BEGIN DATA PROVIDED

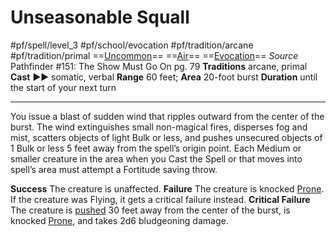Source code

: # Unseasonable Squall
#pf/spell/level_3  #pf/school/evocation #pf/tradition/arcane #pf/tradition/primal
==[Uncommon](../../../Traits/Uncommon.md)== ==[Air](../../../Traits/Air.md)== ==[Evocation](../../../Traits/Evocation.md)==
*Source* Pathfinder #151: The Show Must Go On pg. 79
**Traditions** arcane, primal
**Cast** ►► somatic, verbal
**Range** 60 feet; **Area** 20-foot burst
**Duration** until the start of your next turn

---
You issue a blast of sudden wind that ripples outward from the center of the burst. The wind extinguishes small non-magical fires, disperses fog and mist, scatters objects of light Bulk or less, and pushes unsecured objects of 1 Bulk or less 5 feet away from the spell’s origin point. Each Medium or smaller creature in the area when you Cast the Spell or that moves into spell’s area must attempt a Fortitude saving throw.

**Success** The creature is unaffected.
**Failure** The creature is knocked [Prone](../../../Conditions/Prone.md). If the creature was Flying, it gets a critical failure instead.
**Critical Failure** The creature is [pushed](../../../Rules/Forced%20Movement.md) 30 feet away from the center of the burst, is knocked [Prone](../../../Conditions/Prone.md), and takes 2d6 bludgeoning damage.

END DATA PROVIDED

# BRIEF:
Nothing but the lines holding the word "knocked" should be returned from the listing above.

# SOLUTION BELOW:
**Failure** The creature is knocked [Prone](../../../Conditions/Prone.md). If the creature was Flying, it gets a critical failure instead.
**Critical Failure** The creature is [pushed](../../../Rules/Forced%20Movement.md) 30 feet away from the center of the burst, is knocked [Prone](../../../Conditions/Prone.md), and takes 2d6 bludgeoning damage.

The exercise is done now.